A decade ago motifs from Russian history began appearing in Orlovski’s art. Feet were conjoined with flags, evoking hordes bewitched by mass movements. Projected geometric forms jostled inside a hollowed abdomen, suggesting the battles of competing ideologies.
In “Empire,” Orlovski continues his poetic synthesis of history, myth, and memory, now with digital projection video loops enlivening his sculptures and oil painting joining drawing, printmaking and collage. Four of these video-enhanced sculptures take an iconoclastic look at “creed[s] outworn” (to quote Wordsworth), ideologies that have outlived their usefulness. “Monument” projects stop-motion images of falling pieces of classical statuary, and plasters of Vesuvius’ victims at Pompeii, projected onto the hot plate of an antique iron — a direct tribute to Man Ray’s 1921 “Cadeau (Gift),” an iron converted into an instrument of torture with the addition of a row of tacks or nails. “White Flag” pairs a found fiberglass casting of a white windblown flag, replete with ornate flagpole bedecked with acanthus leaves and a video of a fluttering flag, nicely satirizing with its separation of art and life our occasional unquestioned allegiance … even to surrender.
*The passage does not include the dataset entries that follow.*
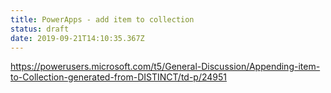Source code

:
 ```yaml
---
title: PowerApps - add item to collection
status: draft
date: 2019-09-21T14:10:35.367Z
---
```

https://powerusers.microsoft.com/t5/General-Discussion/Appending-item-to-Collection-generated-from-DISTINCT/td-p/24951
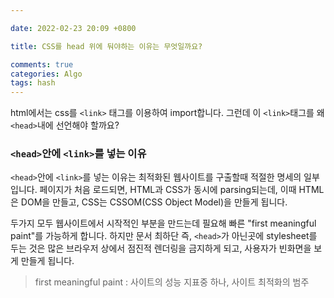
 ```yaml
---

date: 2022-02-23 20:09 +0800

title: CSS를 head 위에 둬야하는 이유는 무엇일까요?

comments: true
categories: Algo
tags: hash
---
```


html에서는 css를 `<link>` 태그를 이용하여 import합니다.
그런데 이 `<link>`태그를 왜 `<head>`내에 선언해야 할까요?

### `<head>`안에 `<link>`를 넣는 이유

`<head>`안에 `<link>`를 넣는 이유는 최적화된 웹사이트를 구출할때 적절한 명세의 일부입니다.
페이지가 처음 로드되면, HTML과 CSS가 동시에 parsing되는데, 이때 HTML은 DOM을 만들고, CSS는 CSSOM(CSS Object Model)을 만들게 됩니다.

두가지 모두 웹사이트에서 시작적인 부분을 만드는데 필요해 빠른 "first meaningful paint"를 가능하게 합니다. 하지만 문서 최하단 즉, `<head>`가 아닌곳에 stylesheet를 두는 것은 많은 브라우저 상에서 점진적 렌더링을 금지하게 되고, 사용자가 빈화면을 보게 만들게 됩니다.

> first meaningful paint : 사이트의 성능 지표중 하나, 사이트 최적화의 범주
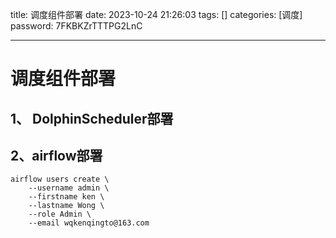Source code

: title: 调度组件部署 
date: 2023-10-24 21:26:03 
tags: []
categories: [调度]
password: 7FKBKZrTTTPG2LnC

---
 <!--more-->
# 调度组件部署

## 1、 DolphinScheduler部署



## 2、airflow部署

```
airflow users create \
    --username admin \
    --firstname ken \
    --lastname Wong \
    --role Admin \
    --email wqkenqingto@163.com
```

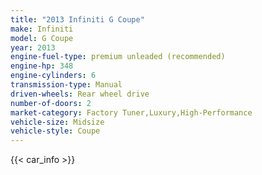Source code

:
 ```yaml
---
title: "2013 Infiniti G Coupe"
make: Infiniti
model: G Coupe
year: 2013
engine-fuel-type: premium unleaded (recommended)
engine-hp: 348
engine-cylinders: 6
transmission-type: Manual
driven-wheels: Rear wheel drive
number-of-doors: 2
market-category: Factory Tuner,Luxury,High-Performance
vehicle-size: Midsize
vehicle-style: Coupe
---
```


{{< car_info >}}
The figure of the Running Man takes several forms in multiple works. Orlovski remembers the motif from a book illustration from his childhood. The flat black shapes — notably a triangular torso and a featureless spherical head beneath a round hat — become symbols of humanity in perpetual motion and transition. The largest iteration of the theme, “Running Man (Mobile),” is a mobile made of bronze segments suspended by polycarbonate thread, a puppet at the mercy of air currents.
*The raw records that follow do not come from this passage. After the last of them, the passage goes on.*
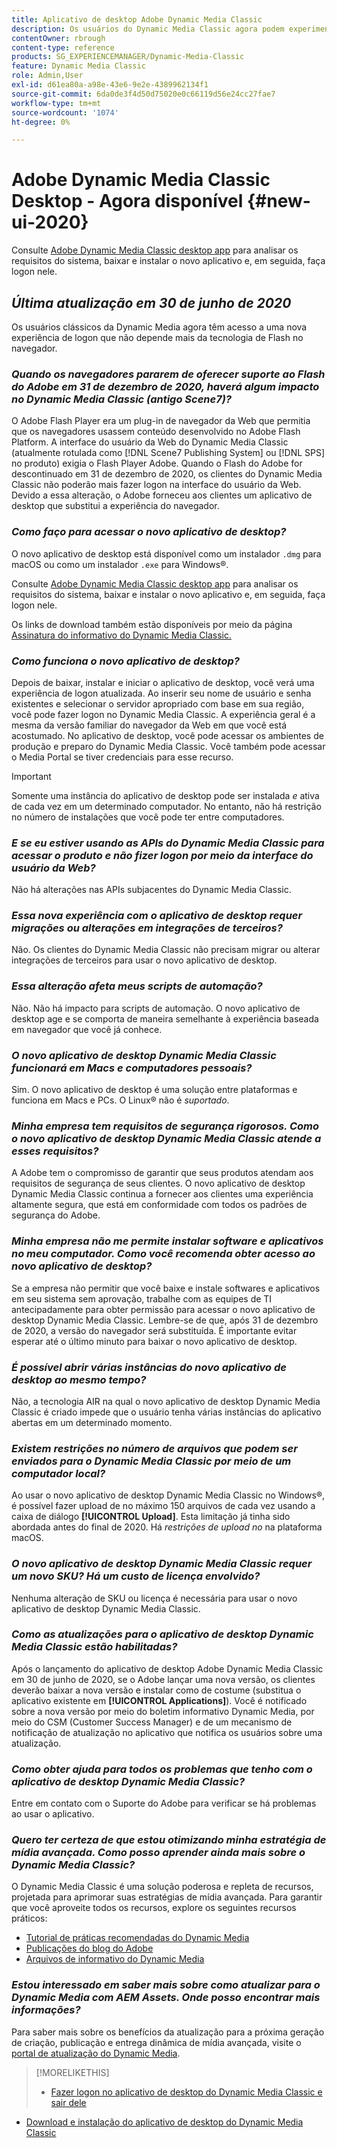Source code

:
 ```yaml
---
title: Aplicativo de desktop Adobe Dynamic Media Classic
description: Os usuários do Dynamic Media Classic agora podem experimentar uma atualização completa da interface do usuário. A experiência oferece um logon atualizado com links para recursos valiosos, além disso, essa atualização não depende mais da tecnologia de Flash do Adobe no navegador.
contentOwner: rbrough
content-type: reference
products: SG_EXPERIENCEMANAGER/Dynamic-Media-Classic
feature: Dynamic Media Classic
role: Admin,User
exl-id: d61ea80a-a98e-43e6-9e2e-4389962134f1
source-git-commit: 6da0de3f4d50d75020e0c66119d56e24cc27fae7
workflow-type: tm+mt
source-wordcount: '1074'
ht-degree: 0%

---
```


# Adobe Dynamic Media Classic Desktop - Agora disponível {#new-ui-2020}

Consulte [Adobe Dynamic Media Classic desktop app](/help/dynamic-media-classic-desktop-app.md) para analisar os requisitos do sistema, baixar e instalar o novo aplicativo e, em seguida, faça logon nele.

## _Última atualização em 30 de junho de 2020_

Os usuários clássicos da Dynamic Media agora têm acesso a uma nova experiência de logon que não depende mais da tecnologia de Flash no navegador.

### **_Quando os navegadores pararem de oferecer suporte ao Flash do Adobe em 31 de dezembro de 2020, haverá algum impacto no Dynamic Media Classic (antigo Scene7)?_**

O Adobe Flash Player era um plug-in de navegador da Web que permitia que os navegadores usassem conteúdo desenvolvido no Adobe Flash Platform. A interface do usuário da Web do Dynamic Media Classic (atualmente rotulada como [!DNL Scene7 Publishing System] ou [!DNL SPS] no produto) exigia o Flash Player Adobe. Quando o Flash do Adobe for descontinuado em 31 de dezembro de 2020, os clientes do Dynamic Media Classic não poderão mais fazer logon na interface do usuário da Web. Devido a essa alteração, o Adobe forneceu aos clientes um aplicativo de desktop que substitui a experiência do navegador.

### **_Como faço para acessar o novo aplicativo de desktop?_**

O novo aplicativo de desktop está disponível como um instalador `.dmg` para macOS ou como um instalador `.exe` para Windows®.

Consulte [Adobe Dynamic Media Classic desktop app](/help/dynamic-media-classic-desktop-app.md) para analisar os requisitos do sistema, baixar e instalar o novo aplicativo e, em seguida, faça logon nele.

Os links de download também estão disponíveis por meio da página [Assinatura do informativo do Dynamic Media Classic.](https://www.adobe.com/subscription/dynamic-media-newsletter.html)

### **_Como funciona o novo aplicativo de desktop?_**

Depois de baixar, instalar e iniciar o aplicativo de desktop, você verá uma experiência de logon atualizada. Ao inserir seu nome de usuário e senha existentes e selecionar o servidor apropriado com base em sua região, você pode fazer logon no Dynamic Media Classic. A experiência geral é a mesma da versão familiar do navegador da Web em que você está acostumado. No aplicativo de desktop, você pode acessar os ambientes de produção e preparo do Dynamic Media Classic. Você também pode acessar o Media Portal se tiver credenciais para esse recurso.

>[!IMPORTANT]
>
>Somente uma instância do aplicativo de desktop pode ser instalada *e* ativa de cada vez em um determinado computador. No entanto, não há restrição no número de instalações que você pode ter entre computadores.

### **_E se eu estiver usando as APIs do Dynamic Media Classic para acessar o produto e não fizer logon por meio da interface do usuário da Web?_**

Não há alterações nas APIs subjacentes do Dynamic Media Classic.

### **_Essa nova experiência com o aplicativo de desktop requer migrações ou alterações em integrações de terceiros?_**

Não. Os clientes do Dynamic Media Classic não precisam migrar ou alterar integrações de terceiros para usar o novo aplicativo de desktop.

### **_Essa alteração afeta meus scripts de automação?_**

Não. Não há impacto para scripts de automação. O novo aplicativo de desktop age e se comporta de maneira semelhante à experiência baseada em navegador que você já conhece.

### **_O novo aplicativo de desktop Dynamic Media Classic funcionará em Macs e computadores pessoais?_**

Sim. O novo aplicativo de desktop é uma solução entre plataformas e funciona em Macs e PCs. O Linux® não é *suportado*.

### **_Minha empresa tem requisitos de segurança rigorosos. Como o novo aplicativo de desktop Dynamic Media Classic atende a esses requisitos?_**

A Adobe tem o compromisso de garantir que seus produtos atendam aos requisitos de segurança de seus clientes. O novo aplicativo de desktop Dynamic Media Classic continua a fornecer aos clientes uma experiência altamente segura, que está em conformidade com todos os padrões de segurança do Adobe.

### **_Minha empresa não me permite instalar software e aplicativos no meu computador. Como você recomenda obter acesso ao novo aplicativo de desktop?_**

Se a empresa não permitir que você baixe e instale softwares e aplicativos em seu sistema sem aprovação, trabalhe com as equipes de TI antecipadamente para obter permissão para acessar o novo aplicativo de desktop Dynamic Media Classic. Lembre-se de que, após 31 de dezembro de 2020, a versão do navegador será substituída. É importante evitar esperar até o último minuto para baixar o novo aplicativo de desktop.

### **_É possível abrir várias instâncias do novo aplicativo de desktop ao mesmo tempo?_**

Não, a tecnologia AIR na qual o novo aplicativo de desktop Dynamic Media Classic é criado impede que o usuário tenha várias instâncias do aplicativo abertas em um determinado momento.

### **_Existem restrições no número de arquivos que podem ser enviados para o Dynamic Media Classic por meio de um computador local?_**

Ao usar o novo aplicativo de desktop Dynamic Media Classic no Windows®, é possível fazer upload de no máximo 150 arquivos de cada vez usando a caixa de diálogo **[!UICONTROL Upload]**. Esta limitação já tinha sido abordada antes do final de 2020. Há *restrições de upload no* na plataforma macOS.

### **_O novo aplicativo de desktop Dynamic Media Classic requer um novo SKU? Há um custo de licença envolvido?_**

Nenhuma alteração de SKU ou licença é necessária para usar o novo aplicativo de desktop Dynamic Media Classic.

### **_Como as atualizações para o aplicativo de desktop Dynamic Media Classic estão habilitadas?_**

Após o lançamento do aplicativo de desktop Adobe Dynamic Media Classic em 30 de junho de 2020, se o Adobe lançar uma nova versão, os clientes deverão baixar a nova versão e instalar como de costume (substitua o aplicativo existente em **[!UICONTROL Applications]**). Você é notificado sobre a nova versão por meio do boletim informativo Dynamic Media, por meio do CSM (Customer Success Manager) e de um mecanismo de notificação de atualização no aplicativo que notifica os usuários sobre uma atualização.

### **_Como obter ajuda para todos os problemas que tenho com o aplicativo de desktop Dynamic Media Classic?_**

Entre em contato com o Suporte do Adobe para verificar se há problemas ao usar o aplicativo.

### **_Quero ter certeza de que estou otimizando minha estratégia de mídia avançada. Como posso aprender ainda mais sobre o Dynamic Media Classic?_**

O Dynamic Media Classic é uma solução poderosa e repleta de recursos, projetada para aprimorar suas estratégias de mídia avançada. Para garantir que você aproveite todos os recursos, explore os seguintes recursos práticos:

* [Tutorial de práticas recomendadas do Dynamic Media](https://experienceleague.adobe.com/docs/experience-manager-learn/dynamic-media-classic-tutorial/overview.html)
* [Publicações do blog do Adobe](https://blog.adobe.com/)<!-- (https://blog.adobe.com/tag/dynamic-media/) -->
* [Arquivos de informativo do Dynamic Media](https://experienceleague.adobe.com/docs/dynamic-media-classic/using/dynamic-media-newsletter.html)

<!-- HIDDEN AUGUST 2, 2021 BECAUSE THE NEWSLETTER WAS DISCONTINUED Plus, [subscribe to the Dynamic Media newsletter](https://www.adobe.com/subscription/dynamic-media-newsletter.html) to stay current on the latest news, information, training opportunities, powerful features available to you such as [Smart Imaging](https://experienceleague.adobe.com/docs/experience-manager-65/assets/dynamic/imaging-faq.html#dynamic), and the complementary audit program. -->

### **_Estou interessado em saber mais sobre como atualizar para o Dynamic Media com AEM Assets. Onde posso encontrar mais informações?_**

Para saber mais sobre os benefícios da atualização para a próxima geração de criação, publicação e entrega dinâmica de mídia avançada, visite o [portal de atualização do Dynamic Media](https://exploreadobe.com/dynamic-media-upgrade/).

>[!MORELIKETHIS]
>
>* [Fazer logon no aplicativo de desktop do Dynamic Media Classic e sair dele](/help/signing-out.md)
* [Download e instalação do aplicativo de desktop do Dynamic Media Classic](/help/dynamic-media-classic-desktop-app.md)



<!-- SAVE - OLD LINK TO BEST PRACTICES GUIDE IN PDF https://www.adobe.com/content/dam/www/us/en/marketing/experience-manager-assets/dynamic-media/adobe-dynamic-media-classic-best-practices-guide.pdf -->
The Running Man also appears in a digital-animation sculpture projected onto a plate, alluding to the Russian Revolutionary’s porcelain plates that disseminated utopian propaganda to the masses. A pair of collages situates the incessant figure on a trail, striding through rain puddles. A series of unique tintypes promulgates the image of a debased, corrupt capitalism that alludes to the recent rise of kakistocracies that will hopefully collapse before the environment does. At least the sentiment is there.
Six small oil paintings on linen and an array of drawings from Orlovski’s notebooks exemplify the artist’s penchant for a somber palette of black, white, gray, and beige. Four paintings or sculptures of heads are surrounded or garlanded by plants. The sculptures appear to be plaster busts in the style of Picasso, all misaligned eyes and multiple noses. Partially obscured by cubist foliage, they may be hiding, or just tending to their garden.
One of two paintings of hovering books has illustrations of these imagined sculptures. It might almost serve as an idealized depiction of the artist’s sketchbooks, from which 54 metamorphic drawings of mannequin heads, torsos, flags, feet, and books have been (to quote Rod Serling) submitted for your approval. Incidentally, a portion of the proceeds from sales of the Running Man tintypes will be donated to reproductive-rights organizations. Orlovski, with so many of us, clearly remains hopeful that the world will awaken from its collective fever dreams and dogmatic slumbers to demand a fresh generation of viable democratic leadership.